DATASET ENTRIES START

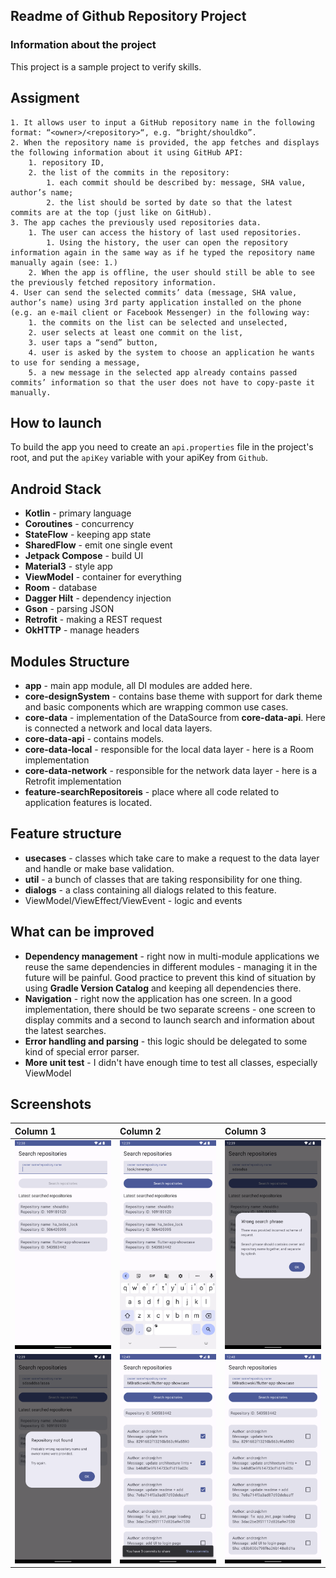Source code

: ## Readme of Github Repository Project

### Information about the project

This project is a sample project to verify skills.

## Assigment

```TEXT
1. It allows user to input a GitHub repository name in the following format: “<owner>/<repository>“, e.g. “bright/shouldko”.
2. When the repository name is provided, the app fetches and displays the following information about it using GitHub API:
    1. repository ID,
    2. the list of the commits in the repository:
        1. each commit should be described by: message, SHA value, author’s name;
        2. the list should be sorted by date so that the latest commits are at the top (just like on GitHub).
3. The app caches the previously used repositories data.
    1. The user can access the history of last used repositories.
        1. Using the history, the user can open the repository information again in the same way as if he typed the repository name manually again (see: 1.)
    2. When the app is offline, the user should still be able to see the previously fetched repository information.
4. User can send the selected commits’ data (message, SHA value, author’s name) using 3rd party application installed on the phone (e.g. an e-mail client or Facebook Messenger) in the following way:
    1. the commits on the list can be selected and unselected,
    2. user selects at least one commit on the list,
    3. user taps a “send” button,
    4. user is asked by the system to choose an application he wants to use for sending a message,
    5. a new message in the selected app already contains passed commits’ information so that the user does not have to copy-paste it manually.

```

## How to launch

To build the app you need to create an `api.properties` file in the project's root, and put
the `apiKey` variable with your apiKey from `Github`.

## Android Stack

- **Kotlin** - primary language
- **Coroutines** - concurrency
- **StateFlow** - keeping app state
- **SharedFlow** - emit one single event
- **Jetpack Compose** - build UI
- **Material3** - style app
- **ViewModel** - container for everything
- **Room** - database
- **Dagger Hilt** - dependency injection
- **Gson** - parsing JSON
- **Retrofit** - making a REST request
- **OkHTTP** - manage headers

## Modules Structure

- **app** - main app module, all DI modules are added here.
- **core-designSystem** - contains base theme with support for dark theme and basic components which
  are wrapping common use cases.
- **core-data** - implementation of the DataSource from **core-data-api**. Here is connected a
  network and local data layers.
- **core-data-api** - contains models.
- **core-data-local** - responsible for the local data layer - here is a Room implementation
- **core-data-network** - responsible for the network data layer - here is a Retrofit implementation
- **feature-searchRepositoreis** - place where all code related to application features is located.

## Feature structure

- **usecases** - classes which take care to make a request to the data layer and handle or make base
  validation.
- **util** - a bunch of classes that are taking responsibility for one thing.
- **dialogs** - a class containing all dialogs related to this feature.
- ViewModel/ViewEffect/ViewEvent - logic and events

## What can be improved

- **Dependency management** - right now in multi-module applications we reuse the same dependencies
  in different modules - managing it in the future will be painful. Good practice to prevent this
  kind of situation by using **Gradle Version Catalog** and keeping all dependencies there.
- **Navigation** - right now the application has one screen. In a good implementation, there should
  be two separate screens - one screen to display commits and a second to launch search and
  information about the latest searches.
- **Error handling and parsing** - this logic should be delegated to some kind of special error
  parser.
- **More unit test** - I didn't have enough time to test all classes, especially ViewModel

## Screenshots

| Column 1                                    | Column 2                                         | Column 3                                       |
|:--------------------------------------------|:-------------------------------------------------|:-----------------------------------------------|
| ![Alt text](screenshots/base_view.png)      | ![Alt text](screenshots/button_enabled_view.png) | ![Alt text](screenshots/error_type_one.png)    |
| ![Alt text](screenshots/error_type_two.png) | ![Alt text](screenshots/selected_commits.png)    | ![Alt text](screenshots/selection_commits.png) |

DATASET ENTRIES END
DATASET ENTRIES START

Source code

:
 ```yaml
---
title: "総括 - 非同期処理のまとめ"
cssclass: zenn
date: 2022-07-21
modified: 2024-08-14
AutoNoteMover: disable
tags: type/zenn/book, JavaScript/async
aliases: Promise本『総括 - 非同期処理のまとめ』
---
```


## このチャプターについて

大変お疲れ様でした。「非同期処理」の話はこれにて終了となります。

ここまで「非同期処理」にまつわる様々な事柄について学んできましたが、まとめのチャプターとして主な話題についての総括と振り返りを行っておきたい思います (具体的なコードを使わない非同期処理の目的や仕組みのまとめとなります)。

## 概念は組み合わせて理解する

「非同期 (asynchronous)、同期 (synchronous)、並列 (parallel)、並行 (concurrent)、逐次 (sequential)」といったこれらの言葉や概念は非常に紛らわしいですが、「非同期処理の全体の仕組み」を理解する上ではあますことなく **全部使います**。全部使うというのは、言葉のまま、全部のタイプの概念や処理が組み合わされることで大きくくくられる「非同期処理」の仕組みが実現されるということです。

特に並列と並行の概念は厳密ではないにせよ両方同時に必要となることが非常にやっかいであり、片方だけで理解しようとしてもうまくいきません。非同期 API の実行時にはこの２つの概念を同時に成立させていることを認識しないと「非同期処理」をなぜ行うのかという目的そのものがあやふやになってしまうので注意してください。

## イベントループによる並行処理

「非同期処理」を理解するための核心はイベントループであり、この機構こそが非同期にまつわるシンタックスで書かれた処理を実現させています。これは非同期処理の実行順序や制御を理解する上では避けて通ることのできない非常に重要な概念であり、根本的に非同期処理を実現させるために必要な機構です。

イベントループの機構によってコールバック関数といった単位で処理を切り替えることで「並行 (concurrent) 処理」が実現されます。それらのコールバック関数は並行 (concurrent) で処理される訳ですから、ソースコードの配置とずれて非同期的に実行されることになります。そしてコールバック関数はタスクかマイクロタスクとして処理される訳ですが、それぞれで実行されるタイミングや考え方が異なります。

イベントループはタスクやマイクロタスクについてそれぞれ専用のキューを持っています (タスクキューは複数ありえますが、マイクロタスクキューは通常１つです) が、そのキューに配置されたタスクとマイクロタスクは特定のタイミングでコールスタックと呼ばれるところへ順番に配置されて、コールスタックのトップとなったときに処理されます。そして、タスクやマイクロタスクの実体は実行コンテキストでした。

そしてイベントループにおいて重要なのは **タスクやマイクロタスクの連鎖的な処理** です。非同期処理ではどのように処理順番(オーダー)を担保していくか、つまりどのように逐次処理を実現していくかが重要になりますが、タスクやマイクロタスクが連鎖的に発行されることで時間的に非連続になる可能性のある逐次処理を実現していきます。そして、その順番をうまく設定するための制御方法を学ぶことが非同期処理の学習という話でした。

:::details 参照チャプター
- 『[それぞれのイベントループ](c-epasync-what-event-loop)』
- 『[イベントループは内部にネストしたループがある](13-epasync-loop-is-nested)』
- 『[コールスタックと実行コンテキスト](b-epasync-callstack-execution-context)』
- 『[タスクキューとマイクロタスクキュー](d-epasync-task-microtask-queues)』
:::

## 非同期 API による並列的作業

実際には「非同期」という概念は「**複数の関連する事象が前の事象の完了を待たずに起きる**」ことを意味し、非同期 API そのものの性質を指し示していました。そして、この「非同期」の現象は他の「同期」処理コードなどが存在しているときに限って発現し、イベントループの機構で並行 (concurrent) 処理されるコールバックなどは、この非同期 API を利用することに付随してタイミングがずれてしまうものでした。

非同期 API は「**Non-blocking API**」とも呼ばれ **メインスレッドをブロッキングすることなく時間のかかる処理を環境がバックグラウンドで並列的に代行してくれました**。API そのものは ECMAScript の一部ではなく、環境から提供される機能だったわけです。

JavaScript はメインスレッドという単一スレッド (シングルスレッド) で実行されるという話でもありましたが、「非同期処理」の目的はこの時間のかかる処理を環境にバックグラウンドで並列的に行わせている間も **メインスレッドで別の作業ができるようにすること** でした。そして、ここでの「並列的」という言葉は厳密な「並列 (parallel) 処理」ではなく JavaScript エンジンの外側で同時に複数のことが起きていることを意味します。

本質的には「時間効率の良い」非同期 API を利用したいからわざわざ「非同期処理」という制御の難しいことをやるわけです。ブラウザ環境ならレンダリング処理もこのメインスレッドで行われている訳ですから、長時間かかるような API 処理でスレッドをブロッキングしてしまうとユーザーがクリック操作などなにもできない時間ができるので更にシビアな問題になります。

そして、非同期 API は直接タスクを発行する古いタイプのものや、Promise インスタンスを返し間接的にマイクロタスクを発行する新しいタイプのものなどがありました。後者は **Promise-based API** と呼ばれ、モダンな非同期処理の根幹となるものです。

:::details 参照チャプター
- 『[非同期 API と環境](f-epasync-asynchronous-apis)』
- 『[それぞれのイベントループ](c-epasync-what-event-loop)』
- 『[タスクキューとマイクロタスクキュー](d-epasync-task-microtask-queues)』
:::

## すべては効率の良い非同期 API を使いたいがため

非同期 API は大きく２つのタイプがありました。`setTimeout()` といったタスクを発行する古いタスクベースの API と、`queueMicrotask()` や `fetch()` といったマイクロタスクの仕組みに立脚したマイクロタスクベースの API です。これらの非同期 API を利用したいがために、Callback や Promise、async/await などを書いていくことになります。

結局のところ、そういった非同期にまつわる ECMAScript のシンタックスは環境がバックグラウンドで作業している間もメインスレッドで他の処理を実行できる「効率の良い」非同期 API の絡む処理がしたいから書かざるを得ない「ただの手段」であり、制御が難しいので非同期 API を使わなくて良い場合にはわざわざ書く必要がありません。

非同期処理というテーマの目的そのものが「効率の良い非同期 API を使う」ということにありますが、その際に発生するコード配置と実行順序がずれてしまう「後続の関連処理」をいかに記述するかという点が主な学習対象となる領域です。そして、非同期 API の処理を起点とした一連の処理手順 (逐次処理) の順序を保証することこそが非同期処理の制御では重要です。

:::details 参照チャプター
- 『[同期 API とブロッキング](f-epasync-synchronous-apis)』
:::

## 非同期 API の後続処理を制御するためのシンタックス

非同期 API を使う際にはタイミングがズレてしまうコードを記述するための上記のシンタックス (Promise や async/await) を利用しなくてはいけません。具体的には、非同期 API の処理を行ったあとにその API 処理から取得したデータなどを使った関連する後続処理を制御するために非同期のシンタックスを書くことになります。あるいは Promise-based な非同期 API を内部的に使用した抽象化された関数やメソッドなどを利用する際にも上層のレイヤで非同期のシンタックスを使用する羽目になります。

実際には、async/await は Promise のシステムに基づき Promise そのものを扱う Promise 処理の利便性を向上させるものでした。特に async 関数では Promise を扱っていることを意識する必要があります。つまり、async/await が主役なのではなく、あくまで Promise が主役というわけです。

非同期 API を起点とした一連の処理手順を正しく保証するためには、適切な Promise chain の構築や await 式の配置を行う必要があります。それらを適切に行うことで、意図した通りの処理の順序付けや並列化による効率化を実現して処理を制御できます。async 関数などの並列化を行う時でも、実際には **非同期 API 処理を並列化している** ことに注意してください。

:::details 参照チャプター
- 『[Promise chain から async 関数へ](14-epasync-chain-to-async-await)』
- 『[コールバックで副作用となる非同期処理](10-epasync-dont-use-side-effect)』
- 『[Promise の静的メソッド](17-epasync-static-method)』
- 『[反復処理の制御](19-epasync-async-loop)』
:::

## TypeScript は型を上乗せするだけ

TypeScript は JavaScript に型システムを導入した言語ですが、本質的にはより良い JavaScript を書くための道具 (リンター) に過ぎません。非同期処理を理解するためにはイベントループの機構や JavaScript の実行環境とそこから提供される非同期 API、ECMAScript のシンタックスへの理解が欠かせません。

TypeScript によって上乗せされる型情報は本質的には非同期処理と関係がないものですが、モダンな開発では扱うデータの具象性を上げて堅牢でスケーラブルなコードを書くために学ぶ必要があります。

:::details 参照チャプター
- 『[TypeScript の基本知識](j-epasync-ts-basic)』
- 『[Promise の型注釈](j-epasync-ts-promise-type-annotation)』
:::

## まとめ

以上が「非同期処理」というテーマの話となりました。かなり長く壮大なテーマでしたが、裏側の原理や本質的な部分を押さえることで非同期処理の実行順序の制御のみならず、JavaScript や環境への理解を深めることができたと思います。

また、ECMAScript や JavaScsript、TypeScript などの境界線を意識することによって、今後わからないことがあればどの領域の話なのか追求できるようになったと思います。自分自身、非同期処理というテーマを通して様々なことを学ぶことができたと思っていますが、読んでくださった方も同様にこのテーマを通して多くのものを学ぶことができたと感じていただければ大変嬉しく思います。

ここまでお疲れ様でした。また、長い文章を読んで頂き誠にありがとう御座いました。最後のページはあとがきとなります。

DATASET ENTRIES END
DATASET ENTRIES START

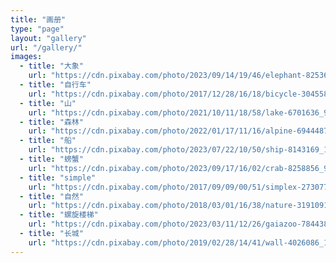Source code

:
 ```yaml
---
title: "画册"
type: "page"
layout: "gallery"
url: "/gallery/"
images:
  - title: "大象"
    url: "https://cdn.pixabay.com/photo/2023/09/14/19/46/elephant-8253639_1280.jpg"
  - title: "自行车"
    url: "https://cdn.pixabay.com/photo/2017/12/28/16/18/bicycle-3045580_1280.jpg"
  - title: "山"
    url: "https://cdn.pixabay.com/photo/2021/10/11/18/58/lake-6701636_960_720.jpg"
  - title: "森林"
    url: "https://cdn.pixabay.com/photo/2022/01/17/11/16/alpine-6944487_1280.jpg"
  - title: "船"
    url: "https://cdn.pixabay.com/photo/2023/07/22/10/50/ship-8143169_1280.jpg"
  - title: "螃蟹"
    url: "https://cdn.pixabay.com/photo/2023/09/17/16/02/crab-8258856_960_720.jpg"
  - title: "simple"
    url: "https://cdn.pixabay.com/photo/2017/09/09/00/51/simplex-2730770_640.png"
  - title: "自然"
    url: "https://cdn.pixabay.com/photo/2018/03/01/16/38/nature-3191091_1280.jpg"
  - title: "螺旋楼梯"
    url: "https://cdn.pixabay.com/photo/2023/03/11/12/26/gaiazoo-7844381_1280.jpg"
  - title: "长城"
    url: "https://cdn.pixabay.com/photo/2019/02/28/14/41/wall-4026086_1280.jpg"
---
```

DATASET ENTRIES END

● **YOUR OBJECTIVE**: Your answer must be the lines above from the one containing "TypeScript は JavaScript" to the one containing "ここまでお疲れ様でした。また", both included, restated word for word.

● **EXERCISE ANSWER**:
TypeScript は JavaScript に型システムを導入した言語ですが、本質的にはより良い JavaScript を書くための道具 (リンター) に過ぎません。非同期処理を理解するためにはイベントループの機構や JavaScript の実行環境とそこから提供される非同期 API、ECMAScript のシンタックスへの理解が欠かせません。

TypeScript によって上乗せされる型情報は本質的には非同期処理と関係がないものですが、モダンな開発では扱うデータの具象性を上げて堅牢でスケーラブルなコードを書くために学ぶ必要があります。

:::details 参照チャプター
- 『[TypeScript の基本知識](j-epasync-ts-basic)』
- 『[Promise の型注釈](j-epasync-ts-promise-type-annotation)』
:::

## まとめ

以上が「非同期処理」というテーマの話となりました。かなり長く壮大なテーマでしたが、裏側の原理や本質的な部分を押さえることで非同期処理の実行順序の制御のみならず、JavaScript や環境への理解を深めることができたと思います。

また、ECMAScript や JavaScsript、TypeScript などの境界線を意識することによって、今後わからないことがあればどの領域の話なのか追求できるようになったと思います。自分自身、非同期処理というテーマを通して様々なことを学ぶことができたと思っていますが、読んでくださった方も同様にこのテーマを通して多くのものを学ぶことができたと感じていただければ大変嬉しく思います。

ここまでお疲れ様でした。また、長い文章を読んで頂き誠にありがとう御座いました。最後のページはあとがきとなります。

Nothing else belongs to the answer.